This page is a mirror of Tepples' nesdev forum mirror (URL TBD).
Last updated on Oct-18-2019 Download

How many PPU updates in NMI?

How many PPU updates in NMI?
by on (#155825)
I've tried to find the answer to this topic, but I didn't know what exact words I have to look for, so I'm just asking the question here:
How many PPU updates can you approximately do during the NMI again on an NTSC console? What was that value again?

Assuming that your NMI does nothing else but saving and restoring the registers, checking a boolean variable to see whether it's allowed to do anything at all, setting that variable to false in the end and doing the scrolling every time in the end, how many tiles may I write per NMI before vblank ends? Was it two columns? Three?
Re: How many PPU updates in NMI?
by on (#155829)
With optimized ASM code, you can get 192 bytes easily, but in C code who knows.
Re: How many PPU updates in NMI?
by on (#155830)
NTSC vblank is 20 scanlines long. At 113.666 cycles per scanline, that's about 2273 cycles of vblank time. Subtract the time necessary for the sprite DMA and you get around 1730 cycles for other updates. The kinds of memory transfers you can do vary a lot, but the 3 fastest methods are the following:

1 - Unrolled stack dump:
Code:
PLA
STA $2007
PLA
STA $2007
PLA
STA $2007
PLA
STA $2007
(...)

To use this method you have to buffer the data you want to change on the stack, and use a jump table to jump to the middle of this unrolled loop at the correct location to copy the desired amount of bytes. It takes 8 cycles to copy each byte.

2 - ZP dump:
Code:
LDA $XX
STA $2007
LDA $XX
STA $2007
LDA $XX
STA $2007
LDA $XX
STA $2007
(...)

You can't use any indexing on this one, otherwise you loose the speed boost of using zero page, so this is only really useful when you're updating fixed-size data chunks (like patterns, which are 16 bytes each). It takes 7 cycles to copy each byte.
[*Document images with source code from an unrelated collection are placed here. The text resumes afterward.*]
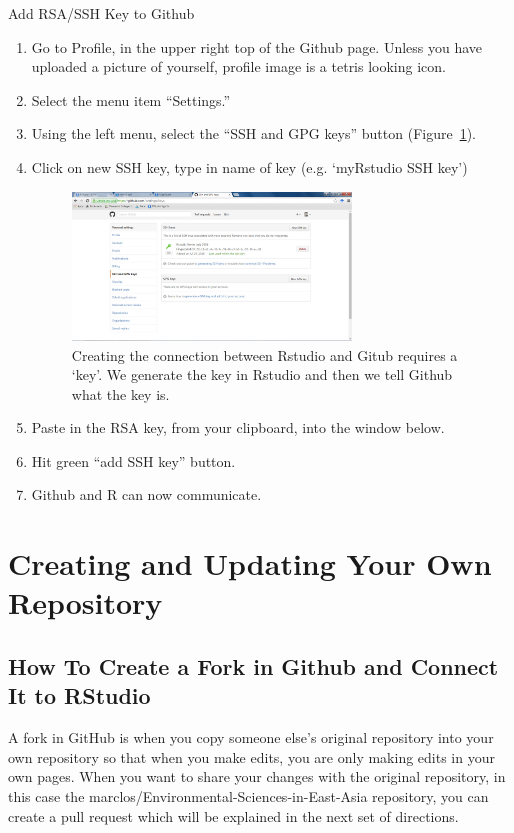 \documentclass[12pt]{../SOP4_alpha}\usepackage[]{graphicx}\usepackage[]{color}
\begin{document}
\NP Add RSA/SSH Key to Github
  \begin{enumerate}
  \item Go to Profile, in the upper right top of the Github page. Unless you have uploaded a picture of yourself, profile image is a tetris looking icon.
  \item Select the menu item ``Settings.''
  \item Using the left menu, select the ``SSH and GPG keys'' button (Figure~\ref{fig:githubkey}).
  \item Click on new SSH key, type in name of key (e.g. `myRstudio SSH key')
  
\begin{figure}
\centering
\includegraphics[width=0.7\textwidth]{graphics/Github_SavedSSH.jpg}
\caption{Creating the connection between Rstudio and Gitub requires a `key'. We generate the key in Rstudio and then we tell Github what the key is.}
\label{fig:githubkey}
\end{figure}

  \item Paste in the RSA key, from your clipboard, into the window below.
  \item Hit green ``add SSH key'' button.
  \item Github and R can now communicate.
  \end{enumerate}

\section{Creating and Updating Your Own Repository}

\subsection {How To Create a Fork in Github and Connect It to RStudio}
A fork in GitHub is when you copy someone else’s original repository into your own repository so that when you make edits, you are only making edits in your own pages. When you want to share your changes with the original repository, in this case the marclos/Environmental-Sciences-in-East-Asia repository, you can create a pull request which will be explained in the next set of directions. 
\end{document}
3 - Immediate values in generated code:
Code:
LDA #$XX
STA $2007
LDA #$XX
STA $2007
LDA #$XX
STA $2007
LDA #$XX
STA $2007
(...)

For this one you need to use a lot of RAM, because the instruction are generated on the fly. Each byte you're updating expands to 5 bytes worth of instructions. It takes 6 cycles to update each byte.
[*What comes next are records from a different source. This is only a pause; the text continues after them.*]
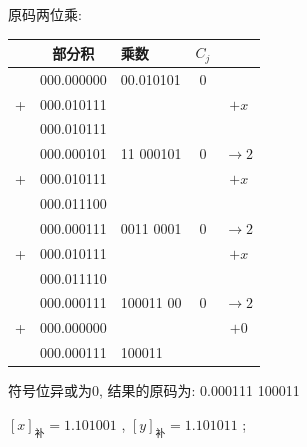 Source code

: \documentclass[UTF8]{report}
\newcommand{\ra}{\rightarrow}
\newcommand{\cdclass}[2]{[#1]_{\text{#2}}}
\newenvironment{solution}{{\noindent\hskip 2em \bf 解 \quad}}{}
\begin{document}
\begin{solution}
\begin{enumerate}
        原码两位乘:
        \begin{tabular}{cc|l|c|c}
             & 部分积      & 乘数      & $C_j$ & \\
            \hline
             & 000.000000 & 00.010101 & 0 & \\
            +& 000.010111 &           &   & $+x $ \\
            \hline
             & 000.010111 &           &   & \\
             & 000.000101 & 11 000101 & 0 & $\ra 2$ \\
            +& 000.010111 &           &   & $+x $ \\
            \hline
             & 000.011100 &           &   & \\
             & 000.000111 & 0011 0001 & 0 & $\ra 2$ \\
            +& 000.010111 &           &   & $+x $ \\
            \hline
             & 000.011110 &           &   & \\
             & 000.000111 & 100011 00 & 0 & $\ra 2$ \\
            +& 000.000000 &           &   & $+0 $ \\
            \hline
             & 000.000111 & 100011    &   & \\
        \end{tabular}

        符号位异或为0, 结果的原码为: 0.000111 100011
        
        $\cdclass{x}{补}=  1.101 001$ ,  $\cdclass{y}{补}= 1.101 011$ ;


\end{enumerate}
\end{solution}
\end{document}
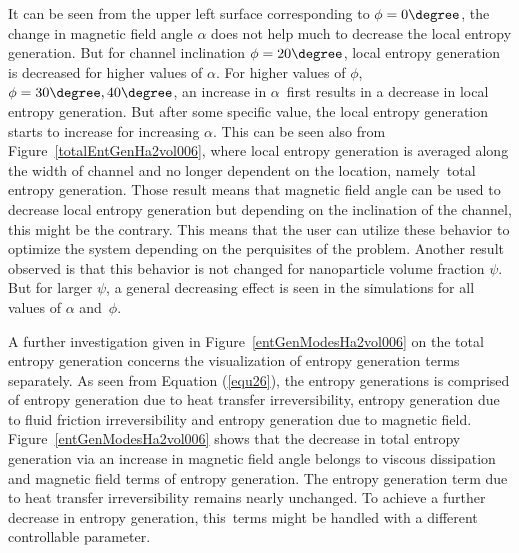 It can be seen from the upper left surface corresponding to $\phi = 0\degree$, the change in magnetic field angle $\alpha$ does not help much to decrease the local entropy generation. But for channel inclination $\phi = 20\degree$, local entropy generation is decreased for higher values of $\alpha$. For higher values of $\phi$, $\phi = 30\degree, 40\degree$, an increase in $\alpha$~first results in a decrease in local entropy generation. But after some specific value, the local entropy generation starts to increase for increasing $\alpha$. This can be seen also from Figure~\ref{totalEntGenHa2vol006}, where local entropy generation is averaged along the width of channel and no longer dependent on the location, namely~total entropy generation. Those result means that magnetic field angle can be used to decrease local entropy generation but depending on the inclination of the channel, this might be the contrary. This means that the user can utilize these behavior to optimize the system depending on the perquisites of the problem. Another result observed is that this behavior is not changed for nanoparticle volume fraction $\psi$. But for larger $\psi$, a general decreasing effect is seen in the simulations for all values of $\alpha$ and~$\phi$.
 

A further investigation given in Figure~\ref{entGenModesHa2vol006} on the total entropy generation concerns the visualization of entropy generation terms separately. As seen from Equation (\ref{equ26}), the entropy generations is comprised of entropy generation due to heat transfer irreversibility, entropy generation due to fluid friction irreversibility and  entropy generation due to magnetic field. Figure~\ref{entGenModesHa2vol006} shows that the decrease in total entropy generation via an increase in magnetic field angle belongs to viscous dissipation and magnetic field terms of entropy generation. The entropy generation term due to heat transfer irreversibility remains nearly unchanged. To achieve a further decrease in entropy generation, this~terms might be handled with a different controllable parameter.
It's hard to estimate the overhead of setting up the transfers and such, but I'd guess it's around 20%, which leaves you with 1384 cycles for actual data transfers. Now divide this by the number of cycles it takes to update each byte and we get:

Method 1: 1384 / 8 = 173 bytes;

Method 2: 1384 / 7 = 197 bytes;

Method 3: 1384 / 6 = 230 bytes;

If you use C or even the typical ASM loop with DEY/BNE, these numbers will decrease significantly.
Re: How many PPU updates in NMI?
by on (#155831)
I think the estimation for the overhead is a little high. In the best case, you can set registers, then do an indirect jump into an unrolled copy loop. This makes the preparation more complicated, and more is done in non-vblank code to make the vblank code as tight as possible.
Re: How many PPU updates in NMI?
by on (#155834)
The last time I mentioned the PLA variant, tepples pointed out that a 16x partial unroll gets an average of 8.75 cy/byte transfered.
Re: How many PPU updates in NMI?
by on (#155836)
Dwedit wrote:
I think the estimation for the overhead is a little high.

Well, I did say it was hard to estimate... :) I was thinking of things like setting up the VRAM address, increment mode, breaking up larger updates into multiple calls to a smaller unrolled loop, looking up the values for the indirect jumps... I think that could add up to a lot of lost cycles, but we'd have to look at actual code to say for sure.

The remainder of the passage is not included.